|Authors||Swelstad MR, Swelstad BB, Rao VK, Gutowski KA|
|Journal||Plast. Reconstr. Surg. Volume: 118 Issue: 4 Pages: 840-8|
|Publish Date||2006 Sep 15|
Gigantomastia of pregnancy is a rare, severely debilitating condition characterized by massive enlargement of breasts and resulting in tissue necrosis, ulceration, infection, and, occasionally, hemorrhage. Typically, resolution of breast hypertrophy to near prepregnancy size occurs in the postpartum period. Treatment is controversial.The authors present a patient with gestational gigantomastia for whom nonoperative management failed and who subsequently required bilateral mastectomies. In addition, the authors performed a comprehensive review of reported cases and generated a treatment algorithm.The patient tolerated the mastectomies well and went on to deliver a healthy child. Postpartum delayed breast reconstruction with tissue expansion and implant placement yielded good results. The literature review demonstrates that medical management has successfully avoided surgery during gestation in 39 percent of cases since 1968. However, 35 percent of patients eventually underwent breast reduction (12 percent) or mastectomy (88 percent) during pregnancy. Spontaneous or elective termination of the pregnancy accounted for 30 percent of outcomes. Patients who underwent breast reduction and then became pregnant had a 100 percent (four of four patients) chance of recurrence. Two women had mastectomy and subsequent pregnancies. One woman developed multiple small areas of recurrence that were surgically excised.

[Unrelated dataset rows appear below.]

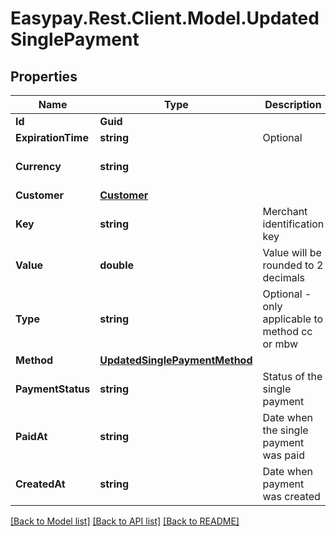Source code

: # Easypay.Rest.Client.Model.UpdatedSinglePayment

## Properties

Name | Type | Description | Notes
------------ | ------------- | ------------- | -------------
**Id** | **Guid** |  | [optional] 
**ExpirationTime** | **string** | Optional | [optional] 
**Currency** | **string** |  | [optional] [default to CurrencyEnum.EUR]
**Customer** | [**Customer**](Customer.md) |  | [optional] 
**Key** | **string** | Merchant identification key | [optional] 
**Value** | **double** | Value will be rounded to 2 decimals | [optional] 
**Type** | **string** | Optional - only applicable to method cc or mbw | [optional] [default to TypeEnum.Sale]
**Method** | [**UpdatedSinglePaymentMethod**](UpdatedSinglePaymentMethod.md) |  | [optional] 
**PaymentStatus** | **string** | Status of the single payment | [optional] 
**PaidAt** | **string** | Date when the single payment was paid | [optional] 
**CreatedAt** | **string** | Date when payment was created | [optional] 

[[Back to Model list]](../README.md#documentation-for-models) [[Back to API list]](../README.md#documentation-for-api-endpoints) [[Back to README]](../README.md)

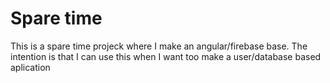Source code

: # Spare time
This is a spare time projeck where I make an angular/firebase base. The intention is that I can use this when I want too make a user/database based aplication
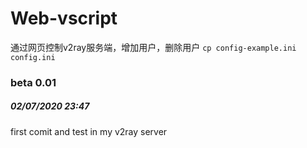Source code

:# Web-vscript 
通过网页控制v2ray服务端，增加用户，删除用户
`cp config-example.ini config.ini`

### beta 0.01
##### 02/07/2020 23:47    
first comit and test in my v2ray server


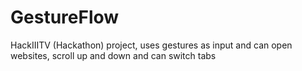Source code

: # GestureFlow
HackIIITV (Hackathon) project, uses gestures as input and can open websites, scroll up and down and can switch tabs
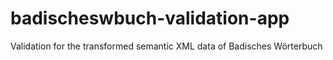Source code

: # badischeswbuch-validation-app
Validation for the transformed semantic XML data of Badisches Wörterbuch
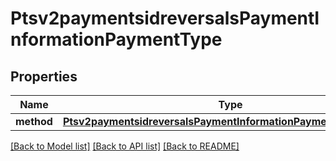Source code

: # Ptsv2paymentsidreversalsPaymentInformationPaymentType

## Properties
Name | Type | Description | Notes
------------ | ------------- | ------------- | -------------
**method** | [**Ptsv2paymentsidreversalsPaymentInformationPaymentTypeMethod**](Ptsv2paymentsidreversalsPaymentInformationPaymentTypeMethod.md) |  | [optional] 

[[Back to Model list]](../README.md#documentation-for-models) [[Back to API list]](../README.md#documentation-for-api-endpoints) [[Back to README]](../README.md)


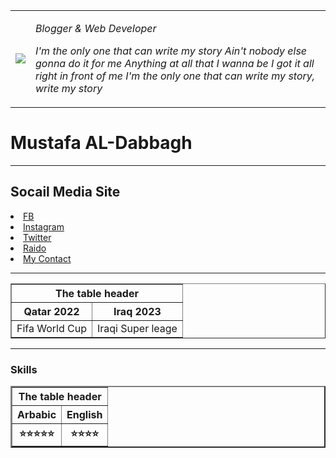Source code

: 
<html lang="en">
<head>
    <meta charset="UTF-8">
    <title>Mustafa AL-Dabbagh</title>
</head>
<body>
    <table>
        <tr>
            <td><img src="12.pg"></td>
            <td><I>
                <dl>
                    <P>Blogger & Web Developer</P>
                    <I> I'm the only one that can write my story 
                        Ain't nobody else gonna do it for me 
                        Anything at all that I wanna be
                        I got it all right in front of me
                        I'm the only one that can write my story, write my story</I>
                </dl>
            </I></td>
        </tr>
    </table>
<h1>Mustafa AL-Dabbagh</h1>
<HR>
<H2>Socail Media Site</H2>
<li><a href="http://www.fb.com">FB</a></li>
<li><a href="Instgram.com">Instagram</a></li>
<li><a href="Twittwe">Twitter</a> </li>
<li> <a href="Iraqi raido.html">Raido</a></li>
<LI><a href="Contact Me.html">My Contact</a></LI>
<hr>
<table border="1">
    <tr><th colspan="2">The table header</th></tr>
    <th>Qatar 2022</th>
    <th>Iraq 2023</th>
    <tbody>    <tr>
        <td>Fifa World Cup</td>
        <td>Iraqi Super leage</td></tr></tbody>
</table>
<hr>
<h3>Skills</h3>
<table border="2">
    <tr><th colspan="2">The table header</th></tr>
    <th>Arbabic</th>
    <th>English</th>
    <tbody><th>⭐⭐⭐⭐⭐</th>
    <th>⭐⭐⭐⭐</th></tbody>
</table>
</body>
</html>
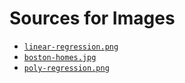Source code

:# Sources for Images

- [`linear-regression.png`](https://upload.wikimedia.org/wikipedia/commons/thumb/3/3a/Linear_regression.svg/2560px-Linear_regression.svg.png)
- [`boston-homes.jpg`](https://cdn10.bostonmagazine.com/wp-content/uploads/sites/2/2014/11/homesforsale.jpg)
- [`poly-regression.png`](https://www.oreilly.com/library/view/hands-on-machine-learning/9781491962282/assets/mlst_04in03.png)

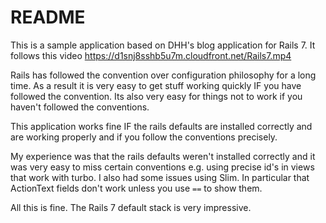 # README

This is a sample application based on DHH's blog application for Rails 7. It
follows this video https://d1snj8sshb5u7m.cloudfront.net/Rails7.mp4

Rails has followed the convention over configuration philosophy for a long
time. As a result it is very easy to get stuff working quickly IF you have
followed the convention. Its also very easy for things not to work if you
haven't followed the conventions.

This application works fine IF the rails defaults are installed correctly and
are working properly and if you follow the conventions precisely. 

My experience was that the rails defaults weren't installed correctly and it
was very easy to miss certain conventions e.g. using precise id's in views
that work with turbo. I also had some issues using Slim. In particular that
ActionText fields don't work unless you use `==` to show them.

All this is fine. The Rails 7 default stack is very impressive.
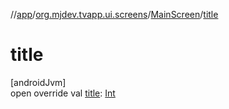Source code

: //[app](../../../index.md)/[org.mjdev.tvapp.ui.screens](../index.md)/[MainScreen](index.md)/[title](title.md)

# title

[androidJvm]\
open override val [title](title.md): [Int](https://kotlinlang.org/api/latest/jvm/stdlib/kotlin/-int/index.html)
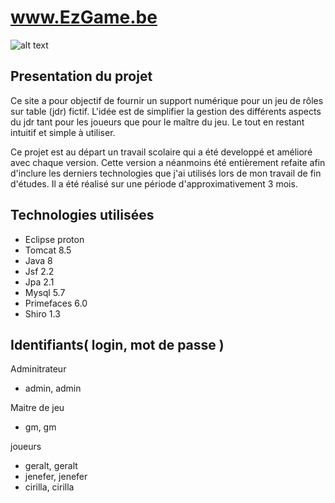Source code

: # www.EzGame.be

![alt text](https://github.com/SorokinKiril/www.EzGame.be/blob/master/ezGame3.0/WebContent/ressources/img/logo.png)
## Presentation du projet  ##
  Ce site a pour objectif de fournir un support numérique pour un jeu de rôles sur table (jdr) fictif.
L'idée est de simplifier la gestion des différents aspects du jdr tant pour les joueurs que pour le maître du jeu.
Le tout en restant intuitif et simple à utiliser.

  Ce projet est au départ un travail scolaire qui a été developpé et amélioré avec chaque version.
Cette version a néanmoins été entièrement refaite afin d'inclure les derniers technologies que j'ai utilisés lors de mon travail de fin d'études. Il a été réalisé sur une période d'approximativement 3 mois.

## Technologies utilisées ##
- Eclipse proton
- Tomcat 8.5
- Java 8
- Jsf 2.2
- Jpa 2.1
- Mysql 5.7
- Primefaces 6.0
- Shiro 1.3

## Identifiants( login, mot de passe ) ##

Adminitrateur
- admin, admin

Maitre de jeu
- gm, gm

joueurs
- geralt, geralt
- jenefer, jenefer
- cirilla, cirilla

The other woman had two additional pregnancies with no recurrence of symptoms.Medical therapies to manage gestational gigantomastia are inconsistent in outcome. Since some patients respond, these therapies are worth trying. However, if the patient and/or fetus are experiencing significant morbidity, then surgical intervention is warranted. Breast reduction or mastectomy with delayed reconstruction is the preferred procedure. If the mother is considering future pregnancies, mastectomy offers the lowest risk of recurrence.